* [TASK DIRECTIONS]: Using the material below, return exactly the lines between the one holding "- Here user" and the one holding "- **Notifications :**", inclusive, and no others.

····················

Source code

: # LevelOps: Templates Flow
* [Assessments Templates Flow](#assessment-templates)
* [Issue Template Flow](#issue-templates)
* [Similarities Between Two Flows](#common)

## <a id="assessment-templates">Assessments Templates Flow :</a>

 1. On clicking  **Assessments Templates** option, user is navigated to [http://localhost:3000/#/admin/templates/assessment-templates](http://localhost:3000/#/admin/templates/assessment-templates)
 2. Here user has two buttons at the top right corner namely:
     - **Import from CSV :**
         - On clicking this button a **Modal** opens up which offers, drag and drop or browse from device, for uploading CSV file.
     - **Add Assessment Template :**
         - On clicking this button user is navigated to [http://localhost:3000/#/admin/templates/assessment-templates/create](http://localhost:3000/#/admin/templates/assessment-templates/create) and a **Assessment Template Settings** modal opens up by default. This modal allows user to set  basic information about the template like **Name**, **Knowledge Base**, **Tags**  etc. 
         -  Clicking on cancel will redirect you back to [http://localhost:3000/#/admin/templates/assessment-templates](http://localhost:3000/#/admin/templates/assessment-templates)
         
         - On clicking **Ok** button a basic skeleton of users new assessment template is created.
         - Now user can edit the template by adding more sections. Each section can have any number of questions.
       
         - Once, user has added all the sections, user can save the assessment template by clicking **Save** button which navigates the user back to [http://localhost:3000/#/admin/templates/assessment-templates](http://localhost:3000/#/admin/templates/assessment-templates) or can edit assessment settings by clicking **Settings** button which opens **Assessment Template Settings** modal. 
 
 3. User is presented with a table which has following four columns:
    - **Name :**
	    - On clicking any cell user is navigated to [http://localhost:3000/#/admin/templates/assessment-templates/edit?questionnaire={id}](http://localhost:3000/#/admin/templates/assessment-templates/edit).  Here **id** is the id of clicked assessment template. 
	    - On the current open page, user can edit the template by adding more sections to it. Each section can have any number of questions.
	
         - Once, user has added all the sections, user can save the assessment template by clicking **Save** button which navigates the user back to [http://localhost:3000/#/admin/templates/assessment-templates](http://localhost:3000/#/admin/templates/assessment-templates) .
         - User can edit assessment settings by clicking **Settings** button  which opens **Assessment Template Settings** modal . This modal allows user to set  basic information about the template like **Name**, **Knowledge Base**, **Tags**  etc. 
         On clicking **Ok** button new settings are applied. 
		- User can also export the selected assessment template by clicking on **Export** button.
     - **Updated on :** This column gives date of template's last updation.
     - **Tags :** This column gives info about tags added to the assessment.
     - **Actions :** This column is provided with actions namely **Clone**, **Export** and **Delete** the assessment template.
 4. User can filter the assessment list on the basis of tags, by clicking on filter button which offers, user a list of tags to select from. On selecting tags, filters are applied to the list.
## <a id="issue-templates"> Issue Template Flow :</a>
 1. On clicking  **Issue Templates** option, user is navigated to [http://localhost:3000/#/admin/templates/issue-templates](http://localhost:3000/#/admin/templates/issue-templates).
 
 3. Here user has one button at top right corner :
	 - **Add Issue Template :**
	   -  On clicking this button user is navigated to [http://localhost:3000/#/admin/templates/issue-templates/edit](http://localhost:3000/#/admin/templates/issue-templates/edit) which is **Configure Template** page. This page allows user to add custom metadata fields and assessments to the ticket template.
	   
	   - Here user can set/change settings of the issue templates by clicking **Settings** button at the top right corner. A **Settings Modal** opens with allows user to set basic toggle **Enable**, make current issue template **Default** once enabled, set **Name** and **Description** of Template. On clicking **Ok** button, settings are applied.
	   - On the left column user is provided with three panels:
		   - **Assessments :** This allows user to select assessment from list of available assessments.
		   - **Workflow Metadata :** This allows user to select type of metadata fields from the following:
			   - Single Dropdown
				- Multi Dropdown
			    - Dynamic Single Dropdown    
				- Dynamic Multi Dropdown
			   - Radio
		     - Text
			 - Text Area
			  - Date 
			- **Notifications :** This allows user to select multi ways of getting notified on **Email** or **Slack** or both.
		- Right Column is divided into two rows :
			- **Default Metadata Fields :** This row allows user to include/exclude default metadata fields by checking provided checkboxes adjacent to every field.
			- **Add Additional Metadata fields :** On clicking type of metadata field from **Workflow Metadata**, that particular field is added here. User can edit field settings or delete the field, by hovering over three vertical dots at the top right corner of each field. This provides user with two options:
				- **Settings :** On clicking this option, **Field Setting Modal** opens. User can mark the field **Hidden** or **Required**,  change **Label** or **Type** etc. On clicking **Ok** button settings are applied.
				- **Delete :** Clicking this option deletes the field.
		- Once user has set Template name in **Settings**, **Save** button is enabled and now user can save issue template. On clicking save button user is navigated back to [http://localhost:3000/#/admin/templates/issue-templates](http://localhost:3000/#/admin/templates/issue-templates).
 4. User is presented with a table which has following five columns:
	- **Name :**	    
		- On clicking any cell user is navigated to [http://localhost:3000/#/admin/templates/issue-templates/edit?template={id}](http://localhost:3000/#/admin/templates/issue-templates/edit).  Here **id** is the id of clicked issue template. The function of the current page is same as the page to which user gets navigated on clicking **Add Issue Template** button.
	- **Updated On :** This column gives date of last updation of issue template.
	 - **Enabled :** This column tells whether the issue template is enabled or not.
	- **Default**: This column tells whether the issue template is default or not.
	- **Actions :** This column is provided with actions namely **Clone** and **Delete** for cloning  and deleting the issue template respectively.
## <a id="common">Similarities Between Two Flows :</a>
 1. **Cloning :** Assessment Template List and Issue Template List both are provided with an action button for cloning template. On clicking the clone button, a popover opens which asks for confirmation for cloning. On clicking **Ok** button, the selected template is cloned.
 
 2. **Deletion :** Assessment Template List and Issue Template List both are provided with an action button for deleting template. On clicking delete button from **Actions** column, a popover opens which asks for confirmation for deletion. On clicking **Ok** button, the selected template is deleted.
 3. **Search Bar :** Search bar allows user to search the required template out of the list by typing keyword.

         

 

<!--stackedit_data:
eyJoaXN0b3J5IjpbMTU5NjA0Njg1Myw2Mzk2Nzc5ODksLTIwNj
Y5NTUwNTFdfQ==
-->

····················

* [FINAL ANSWER]:
	   - Here user can set/change settings of the issue templates by clicking **Settings** button at the top right corner. A **Settings Modal** opens with allows user to set basic toggle **Enable**, make current issue template **Default** once enabled, set **Name** and **Description** of Template. On clicking **Ok** button, settings are applied.
	   - On the left column user is provided with three panels:
		   - **Assessments :** This allows user to select assessment from list of available assessments.
		   - **Workflow Metadata :** This allows user to select type of metadata fields from the following:
			   - Single Dropdown
				- Multi Dropdown
			    - Dynamic Single Dropdown    
				- Dynamic Multi Dropdown
			   - Radio
		     - Text
			 - Text Area
			  - Date 
			- **Notifications :** This allows user to select multi ways of getting notified on **Email** or **Slack** or both.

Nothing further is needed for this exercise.